The Rangers got Max Scherzer for moments like this. Can he deliver?

October 23rd, 2023

This story was excerpted from Kennedi Landry’s Rangers Beat newsletter. To read the full newsletter, click here. And subscribe to get it regularly in your inbox.

HOUSTON -- Thinking back to the Trade Deadline, general manager Chris Young couldn’t say specifically that this is what he envisioned when the Rangers acquired three-time Cy Young Award winner  from the Mets.

Scherzer will start Game 7 of the American League Championship Series on Monday against the Astros. Back in the days leading up to Aug. 1, Young was just thinking about getting his club to the finish line of the regular season and into the postseason at all.

“I was just focused on having a deep enough staff to get us here,” Young said. “We were focused on getting here and we thought Max was one of the players that we needed to help get here. We know his pedigree, he’s a World Series champion, he’s pitched in these moments, and of course we wanted him for these moments, but that was sort of an afterthought. We also targeted him to help get us here.”

Scherzer posted a 3.20 ERA across eight starts after joining the Rangers at the Trade Deadline, but landed on the injured list on Sept. 12 with a right teres major strain in his shoulder. He returned to the mound to make his postseason debut for Texas in the ALCS Game 3 loss to the Astros at Globe Life Field last week.
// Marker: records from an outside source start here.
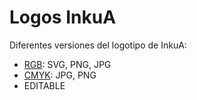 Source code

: # Logos InkuA

Diferentes versiones del logotipo de InkuA:

- [RGB](https://github.com/inkua/Principal/tree/main/elementos-graficos/logos/rgb): SVG, PNG, JPG
- [CMYK](https://github.com/inkua/Principal/tree/main/elementos-graficos/logos/cmyk): JPG, PNG
- EDITABLE
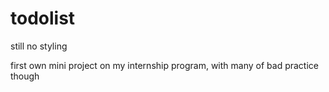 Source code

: # todolist
still no styling

first own mini project on my internship program, with many of bad practice though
At 39 years old and coming off an injury, he is not the Scherzer we’re used to seeing. But his reputation still precedes him. He is 7-8 with a 3.80 ERA in 137 1/3 postseason innings in his career, including winning the World Series with the Nationals in 2019.

This will be Scherzer’s fifth start in a postseason winner-take-all game, tying Roger Clemens and Gerrit Cole for most all-time. Of those starts, Scherzer’s team has won three of them, tied for most, with Clemens, Charlie Morton and Bret Saberhagen. 

He will also be the fifth pitcher to start a winner-take-all game for three different franchises, joining:

• Clemens: BOS, NYY, HOU

• Cole: PIT, HOU, NYY

• Zack Greinke: LAD, AZ, HOU

• Jon Lester: BOS, OAK, CHC

“He's been in the situation before,” said Nathan Eovaldi, who threw 6 1/3 innings of one-run ball in the Game 6 win. “He knows how to go out there and compete and pitch. I think he's definitely going to be a lot better than his last outing.

“I was in the same shoes, obviously not the playoffs, but just bouncing back from start to start you continue to get better and better. And he hasn't shut it off or anything. And he's been ready to go and champing at the bit. I know that last start didn't sit so well and the competitor that he is, he is going to go out and do a great job tomorrow.”

Scherzer threw just 63 pitches in that Game 3 start, but insisted he had more in the tank. And it's hard to disagree with him, as his velocity was up and consistently, touching 96 mph and sitting 93-94 mph the entire night.

The biggest issue was Scherzer’s inability to command his slider, which often hit the dirt -- once for a wild pitch that scored a run -- or simply caught too much of the plate against an extremely disciplined Astros lineup. 

“Look, there were some bad things, I get it,” Scherzer said postgame. “But that’s where you’ve got to tune it out and look at the good, what I was able to do well. I made some mistakes, I was punished, I get it. But I also did some things well.”

In a way, it’s nearly a miracle that the Rangers have the luxury of having a likely Hall of Fame pitcher coming to the mound so soon off an injury in a Game 7 situation. But Scherzer doesn’t care that he was able to make it back to the mound. He wants to win. He didn’t do that in Game 3. 

“Maybe in the offseason, [I can think about that], but not right now,” Scherzer said after Game 3. “We're here to win. We're judged by wins and losses right now. We need to win. And that's how this game goes.”